The net primary productivity (NPP) of vegetation, as an indispensable element in carbon cycle studies, characterizes plant growth status. This study applied MODIS NPP products from 2000 to 2020 and multi-source data on elevation, slope, precipitation, temperature, land use, and population density in Shanxi province. We used trend analysis, correlation analysis, and geographic probes to explore the spatial and temporal evolution characteristics and driving factors of NPP in Shanxi province and its national planned coal-mining areas. The results showed that: ① the overall NPP exhibited a fluctuating upward trend from 2000 to 2020, with an average rate of increase (in terms of C) of 6.7 g·(m2·a)-1. The total NPP varied significantly among different land types, with arable land>forest land>grassland>construction land>water area>unused land. ② The spatial heterogeneity of NPP changes was obvious, with lower NPP values in the western and northern regions and higher average NPP values in the eastern and southern regions; the NPP comparison of three major coal bases showed that Jindong coal base>Jinzhong coal base>Jinbei coal base. ③ The correlation between NPP and precipitation was high, with 62.2% of regions having a significant correlation (P<0.05), mainly in central and eastern Shanxi province.
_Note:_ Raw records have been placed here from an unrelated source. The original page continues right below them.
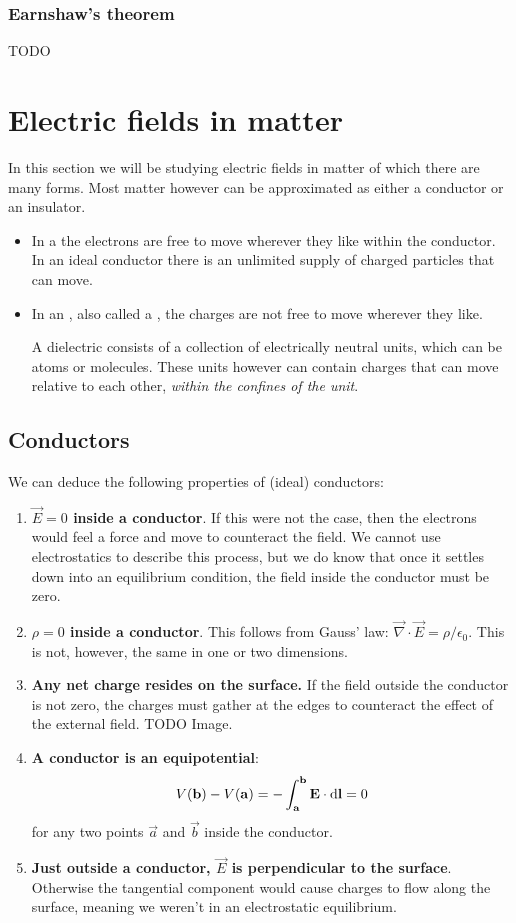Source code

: \subsection{Earnshaw's theorem}
TODO

\chapter{Electric fields in matter}
In this section we will be studying electric fields in matter of which there are many forms. Most matter however can be approximated as either a conductor or an insulator.

\begin{itemize}
\item In a  the electrons are free to move wherever they like within the conductor. In an ideal conductor there is an unlimited supply of charged particles that can move.
\item In an , also called a , the charges are not free to move wherever they like.

A dielectric consists of a collection of electrically neutral units, which can be atoms or molecules. These units however can contain charges that can move relative to each other, \textit{within the confines of the unit}.
\end{itemize}

\section{Conductors}
We can deduce the following properties of (ideal) conductors:
\begin{enumerate}
\item \textbf{$\vec{E}=0$ inside a conductor}. If this were not the case, then the electrons would feel a force and move to counteract the field. We cannot use electrostatics to describe this process, but we do know that once it settles down into an equilibrium condition, the field inside the conductor must be zero.
\item \textbf{$\rho=0$ inside a conductor}. This follows from Gauss' law: $\vec{\nabla}\cdot \vec{E} = \rho / \epsilon_0$. This is not, however, the same in one or two dimensions.
\item \textbf{Any net charge resides on the surface.} If the field outside the conductor is not zero, the charges must gather at the edges to counteract the effect of the external field. TODO Image. 
\item \textbf{A conductor is an equipotential}:
\[ V(\bm{\mathrm{b}}) - V(\bm{\mathrm{a}}) = -\int^{\bm{\mathrm{b}}}_{\bm{\mathrm{a}}} \bm{\mathrm{E}}\cdot \operatorname{d \!}{\bm{\mathrm{l}}} = 0 \]
for any two points $\vec{a}$ and $\vec{b}$ inside the conductor.
\item \textbf{Just outside a conductor, $\vec{E}$ is perpendicular to the surface}. Otherwise the tangential component would cause charges to flow along the surface, meaning we weren't in an electrostatic equilibrium.
\end{enumerate}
The relationship between NPP changes and temperature was weak, with only 1.10% of regions having a significant correlation (P<0.05). ④ The comparison of the q-means of each factor in different years based on geographic probes showed that precipitation (0.165)>land use (0.124)>population density (0.085)>slope (0.080)>elevation (0.064)>air temperature (0.024), further indicating that precipitation was the dominant driver of NPP changes over the years. 5 The influence of the two-factor interaction was significantly higher than that of the single factor, and the influence of anthropogenic factors was gradually increasing. From 2000 to 2020, the interaction factor precipitation∩population density (0.275) with the highest explanatory power replaced precipitation∩temperature (0.385) as the interaction factor precipitation with the highest explanatory power.